The Effect of Transfer Pricing on Tax Planning for Multinational Companies in Kenya
Abstract
Taxation issues in Kenya have been a hot topic both in the government and in the private
entities. Multinational organizations are operating in an environment of unprecedented
complexity. The rising volume and variety of intercompany transactions and transfer
pricing regulations, accompanied by increased enforcement activities worldwide have
made transfer pricing a leading risk management issue for global businesses.
The government on one hand, is tirelessly working hard to uncover all the revenue
leakage avenues devised by various businesses to shield themselves from paying taxes
while the private sector on the other hand are aggressively engaging the knowledge of the
experts in the effort to discover and embrace strategies to protect their revenues from
heavy taxation. It emerges that whereas the Kenyan taxpayer diligently bears the heavy
tax burden, foreign multinationals appear to get away with payment of taxes with ease.
On that note, the Kenya Revenue authority is day in day out working so hard to come up
with ways of raising revenues to meet the expenditure demands of the state and to hit the
Budget targets.
Transfer pricing is a 20th century phenomenon which came as result of the 2005 Unilever
case which evidenced a lack of the transfer pricing Rules. A transfer price is a price
charged by a Company supplying goods/ Services to another related party or company.
The related party can be a subsidiary, an associate or a joint venture.
The objective of this study was to establish the effect of transfer pricing on tax planning
for Multinational companies in Kenya. The study adopted a descriptive study. The study
used primary data gathered from a sample of Multinational companies based in Nairobi
and its environs. The data was analyzed using SPSS providing various parameters to
show the strength of the relationship between the variables under observation.
In summary, the results show indirect evidence that transfer pricing is one of the
determinants of tax planning activity among others in MNCs. The study shows a positive
relationship between the dependent (tax saved) and independent variables (transfer price
adopted & the number of subsidiaries a multinational has). The outcome of this statistics
is consistent with earlier studies of Kar and Cartwright-Smith (2008) that have linked
transfer pricing practices with tax avoidance.

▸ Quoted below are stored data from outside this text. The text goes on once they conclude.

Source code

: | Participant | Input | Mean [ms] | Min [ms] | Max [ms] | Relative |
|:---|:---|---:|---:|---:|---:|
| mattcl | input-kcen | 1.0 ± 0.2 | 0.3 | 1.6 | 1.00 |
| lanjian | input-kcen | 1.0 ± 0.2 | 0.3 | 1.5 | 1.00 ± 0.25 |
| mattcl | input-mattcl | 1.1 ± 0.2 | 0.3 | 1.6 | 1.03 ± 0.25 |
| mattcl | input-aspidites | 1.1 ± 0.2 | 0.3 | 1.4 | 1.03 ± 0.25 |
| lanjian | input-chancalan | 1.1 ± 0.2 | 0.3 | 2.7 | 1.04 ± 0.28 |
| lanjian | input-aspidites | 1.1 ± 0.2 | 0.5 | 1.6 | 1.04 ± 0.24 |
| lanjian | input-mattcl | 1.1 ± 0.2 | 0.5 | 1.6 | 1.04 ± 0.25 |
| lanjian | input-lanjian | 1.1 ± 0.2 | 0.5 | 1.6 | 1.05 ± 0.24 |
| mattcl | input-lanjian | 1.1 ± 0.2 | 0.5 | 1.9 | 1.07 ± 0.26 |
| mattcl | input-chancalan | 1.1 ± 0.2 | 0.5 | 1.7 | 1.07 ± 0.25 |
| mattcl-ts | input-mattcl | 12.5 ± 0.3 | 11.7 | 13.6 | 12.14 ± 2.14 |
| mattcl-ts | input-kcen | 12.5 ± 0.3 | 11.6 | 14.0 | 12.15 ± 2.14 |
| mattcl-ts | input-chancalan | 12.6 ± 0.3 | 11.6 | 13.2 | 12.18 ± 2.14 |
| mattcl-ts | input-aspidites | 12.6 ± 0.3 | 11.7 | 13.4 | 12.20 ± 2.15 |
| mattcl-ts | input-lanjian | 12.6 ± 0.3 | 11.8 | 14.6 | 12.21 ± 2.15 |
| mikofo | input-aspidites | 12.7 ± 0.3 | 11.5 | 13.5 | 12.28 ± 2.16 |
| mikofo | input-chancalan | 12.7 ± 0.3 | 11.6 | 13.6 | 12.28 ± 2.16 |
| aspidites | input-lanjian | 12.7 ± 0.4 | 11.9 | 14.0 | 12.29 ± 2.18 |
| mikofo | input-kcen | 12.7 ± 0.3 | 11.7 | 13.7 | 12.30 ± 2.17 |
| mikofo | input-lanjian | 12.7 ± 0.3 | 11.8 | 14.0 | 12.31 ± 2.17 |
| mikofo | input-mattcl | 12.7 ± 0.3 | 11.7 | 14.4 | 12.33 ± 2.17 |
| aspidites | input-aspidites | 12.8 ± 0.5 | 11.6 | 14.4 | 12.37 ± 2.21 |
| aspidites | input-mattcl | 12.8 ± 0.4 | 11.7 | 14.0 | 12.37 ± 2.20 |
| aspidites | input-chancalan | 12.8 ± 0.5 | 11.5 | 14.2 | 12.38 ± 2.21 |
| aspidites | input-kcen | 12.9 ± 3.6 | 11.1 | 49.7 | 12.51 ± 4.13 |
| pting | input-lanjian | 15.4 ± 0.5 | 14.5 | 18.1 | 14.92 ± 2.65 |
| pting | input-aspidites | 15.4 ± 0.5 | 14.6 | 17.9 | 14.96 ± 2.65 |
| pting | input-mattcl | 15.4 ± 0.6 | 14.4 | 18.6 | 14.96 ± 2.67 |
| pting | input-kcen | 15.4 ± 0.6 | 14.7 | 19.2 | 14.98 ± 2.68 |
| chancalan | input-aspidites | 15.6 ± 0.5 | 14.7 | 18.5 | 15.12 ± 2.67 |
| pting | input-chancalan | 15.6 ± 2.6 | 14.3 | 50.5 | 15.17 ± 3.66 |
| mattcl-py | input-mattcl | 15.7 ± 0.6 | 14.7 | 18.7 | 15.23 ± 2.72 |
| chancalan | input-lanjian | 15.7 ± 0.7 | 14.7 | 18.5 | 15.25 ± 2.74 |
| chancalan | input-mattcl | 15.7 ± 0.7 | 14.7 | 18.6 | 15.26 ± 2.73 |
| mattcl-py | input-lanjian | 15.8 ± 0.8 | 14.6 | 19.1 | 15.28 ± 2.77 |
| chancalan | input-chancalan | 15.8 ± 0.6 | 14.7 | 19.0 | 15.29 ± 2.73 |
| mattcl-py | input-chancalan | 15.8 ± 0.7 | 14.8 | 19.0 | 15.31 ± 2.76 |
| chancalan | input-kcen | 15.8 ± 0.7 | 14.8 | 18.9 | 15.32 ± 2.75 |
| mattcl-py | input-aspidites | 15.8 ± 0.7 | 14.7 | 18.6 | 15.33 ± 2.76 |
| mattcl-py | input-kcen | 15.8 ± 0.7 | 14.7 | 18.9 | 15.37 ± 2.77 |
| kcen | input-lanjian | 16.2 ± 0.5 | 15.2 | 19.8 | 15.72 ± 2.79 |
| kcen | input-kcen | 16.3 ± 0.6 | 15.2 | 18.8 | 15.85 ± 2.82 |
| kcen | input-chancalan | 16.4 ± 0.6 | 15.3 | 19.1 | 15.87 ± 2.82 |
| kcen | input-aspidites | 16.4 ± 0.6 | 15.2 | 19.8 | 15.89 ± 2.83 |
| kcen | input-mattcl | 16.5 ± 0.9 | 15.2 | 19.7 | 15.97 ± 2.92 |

The recommendations of this study are that Transfer pricing presents many tax, legal and
operational challenges. To many taxpayers the magnitude of uncertainties – including the
potential commitment of management time to successfully defend a transfer pricing
examination – is not an acceptable business risk therefore, The Kenya Revenue Authority
should focus more on various tax planning mechanisms adopted by Multinational
companies to avoid the revenue leakages of the state. In general conclusion transfer
pricing has an effect on tax planning of companies.